## Aim of the exercise
Filter the entries for the word "uploaded". Copy each line that has it.

_ _ _ _

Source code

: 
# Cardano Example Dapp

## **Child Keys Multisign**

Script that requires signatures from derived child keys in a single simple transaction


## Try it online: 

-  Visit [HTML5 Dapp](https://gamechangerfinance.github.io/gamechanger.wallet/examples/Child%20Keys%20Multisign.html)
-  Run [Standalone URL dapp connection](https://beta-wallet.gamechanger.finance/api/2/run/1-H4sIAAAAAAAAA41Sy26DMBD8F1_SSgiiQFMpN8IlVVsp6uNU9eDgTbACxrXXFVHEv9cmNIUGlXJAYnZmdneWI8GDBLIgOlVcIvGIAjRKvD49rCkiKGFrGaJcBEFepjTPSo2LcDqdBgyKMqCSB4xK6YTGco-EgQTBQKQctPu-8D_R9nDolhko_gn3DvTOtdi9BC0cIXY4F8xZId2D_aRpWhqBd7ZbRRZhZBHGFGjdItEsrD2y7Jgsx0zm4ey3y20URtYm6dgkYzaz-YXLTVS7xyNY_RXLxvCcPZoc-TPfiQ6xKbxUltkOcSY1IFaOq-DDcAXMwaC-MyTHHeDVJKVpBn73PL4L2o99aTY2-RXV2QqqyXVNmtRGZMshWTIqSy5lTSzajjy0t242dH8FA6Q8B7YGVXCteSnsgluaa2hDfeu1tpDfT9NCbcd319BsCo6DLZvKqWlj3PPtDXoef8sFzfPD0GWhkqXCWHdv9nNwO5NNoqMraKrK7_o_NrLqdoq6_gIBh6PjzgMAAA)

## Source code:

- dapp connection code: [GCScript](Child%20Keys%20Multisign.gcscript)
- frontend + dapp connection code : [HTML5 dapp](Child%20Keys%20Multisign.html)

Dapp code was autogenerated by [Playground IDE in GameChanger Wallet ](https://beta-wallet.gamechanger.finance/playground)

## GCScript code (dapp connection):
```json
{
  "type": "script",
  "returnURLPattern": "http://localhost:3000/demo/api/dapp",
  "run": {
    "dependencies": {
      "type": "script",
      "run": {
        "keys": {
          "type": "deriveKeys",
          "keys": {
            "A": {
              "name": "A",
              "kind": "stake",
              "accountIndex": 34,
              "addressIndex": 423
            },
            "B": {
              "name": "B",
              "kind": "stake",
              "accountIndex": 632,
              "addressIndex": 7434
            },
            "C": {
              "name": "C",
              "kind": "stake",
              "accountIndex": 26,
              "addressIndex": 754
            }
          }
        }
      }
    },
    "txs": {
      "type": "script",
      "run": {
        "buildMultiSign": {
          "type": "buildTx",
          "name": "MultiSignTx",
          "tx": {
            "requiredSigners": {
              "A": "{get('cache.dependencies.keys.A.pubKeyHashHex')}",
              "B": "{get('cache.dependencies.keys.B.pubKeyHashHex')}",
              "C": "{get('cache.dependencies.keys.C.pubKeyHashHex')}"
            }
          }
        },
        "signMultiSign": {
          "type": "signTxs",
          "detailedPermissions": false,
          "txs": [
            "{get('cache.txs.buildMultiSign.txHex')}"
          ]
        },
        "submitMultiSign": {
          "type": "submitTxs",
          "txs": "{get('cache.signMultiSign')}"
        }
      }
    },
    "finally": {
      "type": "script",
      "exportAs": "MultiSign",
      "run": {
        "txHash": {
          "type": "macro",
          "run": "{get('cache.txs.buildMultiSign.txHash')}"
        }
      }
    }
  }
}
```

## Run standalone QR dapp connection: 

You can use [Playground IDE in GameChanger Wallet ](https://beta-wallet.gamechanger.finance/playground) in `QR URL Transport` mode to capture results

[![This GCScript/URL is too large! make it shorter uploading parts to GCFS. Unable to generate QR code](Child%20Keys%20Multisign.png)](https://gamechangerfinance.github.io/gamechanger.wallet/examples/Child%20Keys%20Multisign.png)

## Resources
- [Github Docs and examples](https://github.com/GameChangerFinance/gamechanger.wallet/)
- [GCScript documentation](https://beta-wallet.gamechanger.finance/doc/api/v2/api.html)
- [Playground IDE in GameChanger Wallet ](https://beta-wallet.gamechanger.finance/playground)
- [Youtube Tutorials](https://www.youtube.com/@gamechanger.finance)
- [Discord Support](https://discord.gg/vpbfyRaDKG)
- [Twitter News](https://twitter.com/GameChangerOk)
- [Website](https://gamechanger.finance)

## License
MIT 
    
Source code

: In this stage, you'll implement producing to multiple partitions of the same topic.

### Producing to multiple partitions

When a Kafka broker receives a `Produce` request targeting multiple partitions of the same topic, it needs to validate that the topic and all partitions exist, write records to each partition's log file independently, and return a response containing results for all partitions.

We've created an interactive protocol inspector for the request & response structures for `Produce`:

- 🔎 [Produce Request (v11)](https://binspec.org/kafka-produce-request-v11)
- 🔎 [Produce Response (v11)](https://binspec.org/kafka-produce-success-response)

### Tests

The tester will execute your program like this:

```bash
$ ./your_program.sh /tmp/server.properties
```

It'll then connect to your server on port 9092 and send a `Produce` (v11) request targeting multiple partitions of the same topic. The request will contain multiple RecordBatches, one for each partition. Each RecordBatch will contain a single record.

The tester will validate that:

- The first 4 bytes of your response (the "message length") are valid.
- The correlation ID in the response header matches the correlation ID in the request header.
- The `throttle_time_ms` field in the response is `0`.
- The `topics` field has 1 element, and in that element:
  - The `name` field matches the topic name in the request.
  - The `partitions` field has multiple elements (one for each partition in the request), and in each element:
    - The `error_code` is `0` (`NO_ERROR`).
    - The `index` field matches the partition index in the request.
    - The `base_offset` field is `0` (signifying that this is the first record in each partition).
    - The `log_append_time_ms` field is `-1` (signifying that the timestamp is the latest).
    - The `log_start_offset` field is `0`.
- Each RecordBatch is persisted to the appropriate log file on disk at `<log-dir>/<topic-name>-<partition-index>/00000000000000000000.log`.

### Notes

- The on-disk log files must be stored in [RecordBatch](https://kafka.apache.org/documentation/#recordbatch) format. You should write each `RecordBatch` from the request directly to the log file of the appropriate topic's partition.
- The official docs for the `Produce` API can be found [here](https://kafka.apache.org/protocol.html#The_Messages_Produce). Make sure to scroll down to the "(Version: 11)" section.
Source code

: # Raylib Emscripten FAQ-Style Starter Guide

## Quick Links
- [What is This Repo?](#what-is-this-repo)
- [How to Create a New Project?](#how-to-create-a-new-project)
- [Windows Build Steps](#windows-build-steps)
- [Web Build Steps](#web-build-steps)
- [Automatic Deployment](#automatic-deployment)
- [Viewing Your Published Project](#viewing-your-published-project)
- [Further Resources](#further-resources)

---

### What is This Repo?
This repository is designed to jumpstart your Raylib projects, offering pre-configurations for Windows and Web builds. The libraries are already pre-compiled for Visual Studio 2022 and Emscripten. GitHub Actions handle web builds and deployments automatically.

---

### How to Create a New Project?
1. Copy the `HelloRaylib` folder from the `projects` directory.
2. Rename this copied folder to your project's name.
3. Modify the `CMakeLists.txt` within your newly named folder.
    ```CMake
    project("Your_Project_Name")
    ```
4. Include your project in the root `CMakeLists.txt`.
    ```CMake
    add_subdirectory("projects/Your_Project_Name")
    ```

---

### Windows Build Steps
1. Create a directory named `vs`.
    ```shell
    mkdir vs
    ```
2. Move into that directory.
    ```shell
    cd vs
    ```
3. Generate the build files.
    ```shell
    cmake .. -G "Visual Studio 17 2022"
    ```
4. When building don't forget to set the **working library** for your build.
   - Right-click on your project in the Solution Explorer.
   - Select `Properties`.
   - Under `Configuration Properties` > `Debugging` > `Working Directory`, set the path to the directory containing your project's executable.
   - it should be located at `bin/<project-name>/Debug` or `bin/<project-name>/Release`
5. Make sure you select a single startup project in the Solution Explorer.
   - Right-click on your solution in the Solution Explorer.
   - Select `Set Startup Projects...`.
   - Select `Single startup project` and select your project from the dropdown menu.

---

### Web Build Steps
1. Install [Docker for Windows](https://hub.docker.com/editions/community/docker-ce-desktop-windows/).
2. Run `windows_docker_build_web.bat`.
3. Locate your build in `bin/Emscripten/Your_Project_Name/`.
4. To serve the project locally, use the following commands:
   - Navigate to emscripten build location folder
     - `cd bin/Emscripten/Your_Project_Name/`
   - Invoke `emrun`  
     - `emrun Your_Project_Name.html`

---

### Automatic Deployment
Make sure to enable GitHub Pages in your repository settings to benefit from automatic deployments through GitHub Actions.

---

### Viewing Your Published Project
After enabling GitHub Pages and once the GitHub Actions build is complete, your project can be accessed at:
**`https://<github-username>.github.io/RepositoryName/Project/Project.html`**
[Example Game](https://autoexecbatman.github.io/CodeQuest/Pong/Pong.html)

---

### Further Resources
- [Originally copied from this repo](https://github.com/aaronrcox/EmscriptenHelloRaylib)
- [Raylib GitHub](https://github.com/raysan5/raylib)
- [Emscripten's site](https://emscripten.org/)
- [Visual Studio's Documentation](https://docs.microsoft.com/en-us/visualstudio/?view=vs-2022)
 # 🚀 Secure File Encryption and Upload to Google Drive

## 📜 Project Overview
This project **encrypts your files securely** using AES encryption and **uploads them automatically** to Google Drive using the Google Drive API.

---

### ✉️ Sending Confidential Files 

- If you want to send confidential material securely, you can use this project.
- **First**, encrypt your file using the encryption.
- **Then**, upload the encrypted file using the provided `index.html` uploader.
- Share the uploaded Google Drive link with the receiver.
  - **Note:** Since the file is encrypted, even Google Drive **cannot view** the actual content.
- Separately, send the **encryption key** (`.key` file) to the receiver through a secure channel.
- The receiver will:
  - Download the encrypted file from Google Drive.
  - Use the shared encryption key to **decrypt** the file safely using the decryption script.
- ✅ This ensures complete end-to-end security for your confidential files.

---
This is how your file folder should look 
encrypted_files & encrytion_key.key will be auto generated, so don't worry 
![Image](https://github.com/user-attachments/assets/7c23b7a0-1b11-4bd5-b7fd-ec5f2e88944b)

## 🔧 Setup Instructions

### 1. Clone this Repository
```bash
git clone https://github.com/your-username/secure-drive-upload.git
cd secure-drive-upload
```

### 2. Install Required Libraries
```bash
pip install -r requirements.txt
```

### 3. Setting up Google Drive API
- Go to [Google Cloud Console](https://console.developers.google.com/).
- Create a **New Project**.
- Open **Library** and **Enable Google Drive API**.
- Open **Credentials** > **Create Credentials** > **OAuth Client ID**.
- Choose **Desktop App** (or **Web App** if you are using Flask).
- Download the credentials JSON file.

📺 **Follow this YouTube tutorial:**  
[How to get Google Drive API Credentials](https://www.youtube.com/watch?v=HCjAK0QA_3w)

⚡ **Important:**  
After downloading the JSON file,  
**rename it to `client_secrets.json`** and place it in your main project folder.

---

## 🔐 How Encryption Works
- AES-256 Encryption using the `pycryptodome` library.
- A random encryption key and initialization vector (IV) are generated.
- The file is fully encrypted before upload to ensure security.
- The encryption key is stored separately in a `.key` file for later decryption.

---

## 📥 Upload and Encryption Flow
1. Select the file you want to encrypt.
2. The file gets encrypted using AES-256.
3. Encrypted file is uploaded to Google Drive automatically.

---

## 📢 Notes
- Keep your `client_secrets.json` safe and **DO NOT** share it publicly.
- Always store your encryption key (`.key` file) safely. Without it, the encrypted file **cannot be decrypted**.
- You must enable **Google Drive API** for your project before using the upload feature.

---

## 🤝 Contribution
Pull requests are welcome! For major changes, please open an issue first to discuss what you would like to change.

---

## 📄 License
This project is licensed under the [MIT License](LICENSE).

_ _ _ _

## The answer
- Share the uploaded Google Drive link with the receiver.
3. Encrypted file is uploaded to Google Drive automatically.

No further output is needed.